A hypcritical whining baby I am.

One would think that after all the effort and energy I have put into complaining about how much I loathe working as a cashier that my last day would bring unrelenting relief, yet as I punched out for the last time a strange sense of sadness came over me. The stability and comfort this job has brought me is now officially eradicated from my life. I'm not sorry I quit, I didn't go home and cry, but my parting with the familiarity of that store confirms the sneaking suspicion I've had that this small town no longer has much to offer me. I worked at that store when I found out I got a scholarship to the college I now attend. I did homework there, I wrote poems during my break; I used my time on register to think about whatever measly problem I deemed important at the time. Whether I like it or not, that store has been a very big part of my life and as much as I moaned about the toils of cashiering, I can't say it was all bad. I did learn how to deal with the public and I sharpened my mental math. Most importantly, I learned that I never wanted to be stuck in a place like that for the rest of my life. I learned the value of education.

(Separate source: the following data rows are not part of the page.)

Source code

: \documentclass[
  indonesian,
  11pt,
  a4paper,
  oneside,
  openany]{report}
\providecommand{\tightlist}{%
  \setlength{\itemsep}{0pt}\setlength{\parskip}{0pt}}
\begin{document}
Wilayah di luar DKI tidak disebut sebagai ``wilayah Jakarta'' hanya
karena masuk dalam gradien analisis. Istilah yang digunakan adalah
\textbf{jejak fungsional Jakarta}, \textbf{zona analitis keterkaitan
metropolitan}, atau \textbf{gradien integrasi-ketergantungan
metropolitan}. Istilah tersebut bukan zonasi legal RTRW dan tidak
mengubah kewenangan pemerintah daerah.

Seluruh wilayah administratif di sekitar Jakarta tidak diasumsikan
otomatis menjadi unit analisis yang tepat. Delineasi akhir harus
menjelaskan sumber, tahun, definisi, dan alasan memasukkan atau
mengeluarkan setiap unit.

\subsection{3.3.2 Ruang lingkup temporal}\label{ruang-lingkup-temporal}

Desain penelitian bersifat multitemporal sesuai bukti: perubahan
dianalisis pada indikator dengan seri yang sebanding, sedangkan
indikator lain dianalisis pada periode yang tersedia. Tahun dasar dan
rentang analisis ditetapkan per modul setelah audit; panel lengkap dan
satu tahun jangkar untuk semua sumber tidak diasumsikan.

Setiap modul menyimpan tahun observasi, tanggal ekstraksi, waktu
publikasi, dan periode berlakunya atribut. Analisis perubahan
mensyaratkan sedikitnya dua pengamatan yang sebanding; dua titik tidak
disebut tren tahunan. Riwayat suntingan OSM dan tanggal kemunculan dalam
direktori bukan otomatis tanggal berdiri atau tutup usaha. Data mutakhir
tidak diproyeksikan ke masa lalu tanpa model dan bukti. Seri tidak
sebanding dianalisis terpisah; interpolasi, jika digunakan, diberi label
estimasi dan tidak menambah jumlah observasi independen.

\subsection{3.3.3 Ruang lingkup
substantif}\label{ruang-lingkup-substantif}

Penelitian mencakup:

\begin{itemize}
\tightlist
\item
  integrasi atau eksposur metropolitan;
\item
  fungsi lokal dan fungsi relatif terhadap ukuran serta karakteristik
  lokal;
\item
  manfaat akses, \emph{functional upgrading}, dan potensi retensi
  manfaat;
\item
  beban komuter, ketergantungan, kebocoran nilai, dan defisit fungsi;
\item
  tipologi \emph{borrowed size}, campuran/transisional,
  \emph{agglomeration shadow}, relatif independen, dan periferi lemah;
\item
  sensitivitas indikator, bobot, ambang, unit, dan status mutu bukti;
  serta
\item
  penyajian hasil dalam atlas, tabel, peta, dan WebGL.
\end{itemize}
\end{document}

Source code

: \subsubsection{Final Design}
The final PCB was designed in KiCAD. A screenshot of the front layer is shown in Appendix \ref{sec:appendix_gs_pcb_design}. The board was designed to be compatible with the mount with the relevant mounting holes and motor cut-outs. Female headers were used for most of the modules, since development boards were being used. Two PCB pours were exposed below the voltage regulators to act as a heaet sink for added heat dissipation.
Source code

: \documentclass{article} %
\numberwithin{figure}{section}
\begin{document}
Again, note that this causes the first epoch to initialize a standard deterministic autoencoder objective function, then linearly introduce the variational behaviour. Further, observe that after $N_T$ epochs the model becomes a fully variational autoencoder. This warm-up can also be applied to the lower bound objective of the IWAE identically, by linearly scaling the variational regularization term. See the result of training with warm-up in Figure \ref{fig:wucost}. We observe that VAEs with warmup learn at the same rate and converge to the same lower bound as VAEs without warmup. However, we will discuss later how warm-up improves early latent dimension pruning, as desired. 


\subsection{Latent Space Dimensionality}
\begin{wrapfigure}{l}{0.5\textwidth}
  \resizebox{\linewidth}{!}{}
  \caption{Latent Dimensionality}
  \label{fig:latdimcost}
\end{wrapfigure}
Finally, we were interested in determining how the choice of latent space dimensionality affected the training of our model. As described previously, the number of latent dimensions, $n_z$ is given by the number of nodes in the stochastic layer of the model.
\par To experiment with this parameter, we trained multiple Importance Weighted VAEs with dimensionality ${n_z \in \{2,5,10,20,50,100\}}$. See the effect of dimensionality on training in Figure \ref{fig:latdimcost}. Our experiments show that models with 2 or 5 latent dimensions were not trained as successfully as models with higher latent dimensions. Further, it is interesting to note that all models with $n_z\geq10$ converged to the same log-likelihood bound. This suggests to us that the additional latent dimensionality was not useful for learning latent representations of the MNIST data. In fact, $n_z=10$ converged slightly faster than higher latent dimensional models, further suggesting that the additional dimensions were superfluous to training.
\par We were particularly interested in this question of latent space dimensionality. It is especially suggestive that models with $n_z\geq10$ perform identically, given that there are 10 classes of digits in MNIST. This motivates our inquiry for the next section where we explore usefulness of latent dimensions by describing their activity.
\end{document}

As my friends and I sat on the cliff last night I found that I could not bring myself to throw that hideous black smock which had sat in a clump in my backseat for two years over the edge. Sick and twisted as it may be, I had grown attached to it and to the rectangular white name tag which was required to be pinned on the smock at all times. Silly me and my contradictory emotions. I had fantasized wildly about the day when I could walk out the automatic doors knowing I'd never have to come back and now that I have reached that landmark I'm disappointed in myself for not being happier. I am certain that my time there is done but now I've got to get my act together so I can acquire a real job. Sitting on the cliff last night I looked out at all the lights of buildings I didn't know. My future is like that overlook; I know it's there but I just can't make it out. I let myself become alright with the fact that life doesn't follow any certain plan, rhyme or reason. Then, with some prodding of my friends, I picked up the black smock and threw it into the abyss. I hope someone finds it and wonders who I am.